● **Your goal**
Among the entries below, please repeat exactly and only the lines from the line containing "- 💬 Ask me about ..." to the line containing "Korea, in 2022.", both lines included.

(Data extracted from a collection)

•••••

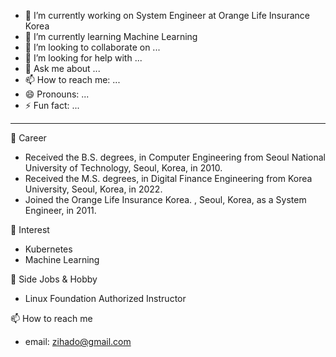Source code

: - 🔭 I’m currently working on System Engineer at Orange Life Insurance Korea
- 🌱 I’m currently learning Machine Learning
- 👯 I’m looking to collaborate on ...
- 🤔 I’m looking for help with ...
- 💬 Ask me about ...
- 📫 How to reach me: ...
- 😄 Pronouns: ...
- ⚡ Fun fact: ...
----
🔭 Career
 * Received the B.S. degrees, in Computer Engineering from Seoul National University of Technology, Seoul, Korea, in 2010.
 * Received the M.S. degrees, in Digital Finance Engineering from Korea University, Seoul, Korea, in 2022.
 * Joined the Orange Life Insurance Korea. , Seoul, Korea, as a System Engineer, in 2011.

🌱 Interest
 * Kubernetes
 * Machine Learning

👯 Side Jobs & Hobby
 * Linux Foundation Authorized Instructor

📫 How to reach me
 * email: zihado@gmail.com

•••••

● **Answer section**
- 💬 Ask me about ...
- 📫 How to reach me: ...
- 😄 Pronouns: ...
- ⚡ Fun fact: ...
----
🔭 Career
 * Received the B.S. degrees, in Computer Engineering from Seoul National University of Technology, Seoul, Korea, in 2010.
 * Received the M.S. degrees, in Digital Finance Engineering from Korea University, Seoul, Korea, in 2022.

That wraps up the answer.